• _AIM OF THE EXERCISE_: Look through the data below, and copy each line that carries the word "products".

(Stored dataset items)

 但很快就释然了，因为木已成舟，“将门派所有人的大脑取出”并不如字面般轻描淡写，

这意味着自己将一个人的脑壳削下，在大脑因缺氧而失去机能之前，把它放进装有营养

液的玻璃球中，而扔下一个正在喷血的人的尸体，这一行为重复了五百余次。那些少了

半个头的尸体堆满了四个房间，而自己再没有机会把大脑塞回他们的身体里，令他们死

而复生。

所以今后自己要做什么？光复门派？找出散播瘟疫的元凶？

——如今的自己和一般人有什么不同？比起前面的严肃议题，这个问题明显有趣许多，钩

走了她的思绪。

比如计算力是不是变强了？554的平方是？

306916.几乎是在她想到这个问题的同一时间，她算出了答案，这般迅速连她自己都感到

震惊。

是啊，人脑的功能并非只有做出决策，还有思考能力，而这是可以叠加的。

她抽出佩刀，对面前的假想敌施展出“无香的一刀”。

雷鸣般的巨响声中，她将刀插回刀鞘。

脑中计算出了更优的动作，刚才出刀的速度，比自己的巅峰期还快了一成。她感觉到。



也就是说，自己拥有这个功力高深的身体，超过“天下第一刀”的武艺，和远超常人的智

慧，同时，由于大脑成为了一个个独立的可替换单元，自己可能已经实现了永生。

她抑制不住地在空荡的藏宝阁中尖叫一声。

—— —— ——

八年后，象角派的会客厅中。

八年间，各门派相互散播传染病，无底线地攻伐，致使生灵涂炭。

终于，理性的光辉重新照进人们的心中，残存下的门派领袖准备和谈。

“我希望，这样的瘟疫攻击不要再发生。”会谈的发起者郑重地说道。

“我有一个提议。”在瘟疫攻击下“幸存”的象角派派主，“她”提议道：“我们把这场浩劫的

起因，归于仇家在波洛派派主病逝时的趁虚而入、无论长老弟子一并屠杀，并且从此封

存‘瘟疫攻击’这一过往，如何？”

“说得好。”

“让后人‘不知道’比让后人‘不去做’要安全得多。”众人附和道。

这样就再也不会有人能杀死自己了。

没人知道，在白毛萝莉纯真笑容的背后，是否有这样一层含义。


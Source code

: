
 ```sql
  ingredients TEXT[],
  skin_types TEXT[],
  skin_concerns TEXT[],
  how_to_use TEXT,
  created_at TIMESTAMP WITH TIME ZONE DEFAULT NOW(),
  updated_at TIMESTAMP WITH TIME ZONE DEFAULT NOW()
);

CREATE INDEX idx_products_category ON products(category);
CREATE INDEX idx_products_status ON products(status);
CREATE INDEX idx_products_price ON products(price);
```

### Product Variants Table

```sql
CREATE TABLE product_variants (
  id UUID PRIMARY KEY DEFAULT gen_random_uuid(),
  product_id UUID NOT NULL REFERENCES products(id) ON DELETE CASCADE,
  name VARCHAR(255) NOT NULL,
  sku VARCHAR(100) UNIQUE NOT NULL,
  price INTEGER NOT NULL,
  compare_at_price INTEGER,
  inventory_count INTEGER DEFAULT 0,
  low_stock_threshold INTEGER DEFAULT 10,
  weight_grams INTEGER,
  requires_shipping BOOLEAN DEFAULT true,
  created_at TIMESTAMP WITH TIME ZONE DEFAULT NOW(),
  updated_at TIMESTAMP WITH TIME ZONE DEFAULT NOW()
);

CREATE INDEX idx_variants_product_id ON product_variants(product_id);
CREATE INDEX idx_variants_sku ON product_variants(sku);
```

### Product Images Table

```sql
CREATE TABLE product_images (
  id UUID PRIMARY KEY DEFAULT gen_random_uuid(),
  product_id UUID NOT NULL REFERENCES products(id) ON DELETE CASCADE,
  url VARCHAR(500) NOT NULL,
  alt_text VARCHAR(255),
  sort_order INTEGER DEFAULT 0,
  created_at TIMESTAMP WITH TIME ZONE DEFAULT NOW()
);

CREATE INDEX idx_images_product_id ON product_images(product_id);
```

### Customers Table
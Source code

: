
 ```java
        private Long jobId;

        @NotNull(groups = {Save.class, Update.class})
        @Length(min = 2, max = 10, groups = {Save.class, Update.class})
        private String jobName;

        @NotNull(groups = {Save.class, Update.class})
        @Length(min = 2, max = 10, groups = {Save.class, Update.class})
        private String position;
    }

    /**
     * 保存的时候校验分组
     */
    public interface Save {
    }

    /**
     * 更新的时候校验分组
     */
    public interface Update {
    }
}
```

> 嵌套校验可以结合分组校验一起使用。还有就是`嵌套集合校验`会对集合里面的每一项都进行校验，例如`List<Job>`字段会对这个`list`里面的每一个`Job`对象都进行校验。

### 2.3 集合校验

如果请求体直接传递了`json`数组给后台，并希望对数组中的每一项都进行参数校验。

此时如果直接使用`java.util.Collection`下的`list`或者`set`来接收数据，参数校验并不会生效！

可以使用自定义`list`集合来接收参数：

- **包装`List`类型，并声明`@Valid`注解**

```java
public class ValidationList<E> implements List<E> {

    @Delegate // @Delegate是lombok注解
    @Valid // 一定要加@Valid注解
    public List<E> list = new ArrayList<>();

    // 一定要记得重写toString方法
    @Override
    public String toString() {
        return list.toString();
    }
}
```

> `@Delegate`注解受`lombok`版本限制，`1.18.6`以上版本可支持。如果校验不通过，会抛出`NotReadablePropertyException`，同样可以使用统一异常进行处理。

• _WRITTEN RESPONSE_:
CREATE INDEX idx_products_category ON products(category);
CREATE INDEX idx_products_status ON products(status);
CREATE INDEX idx_products_price ON products(price);
  product_id UUID NOT NULL REFERENCES products(id) ON DELETE CASCADE,
  product_id UUID NOT NULL REFERENCES products(id) ON DELETE CASCADE,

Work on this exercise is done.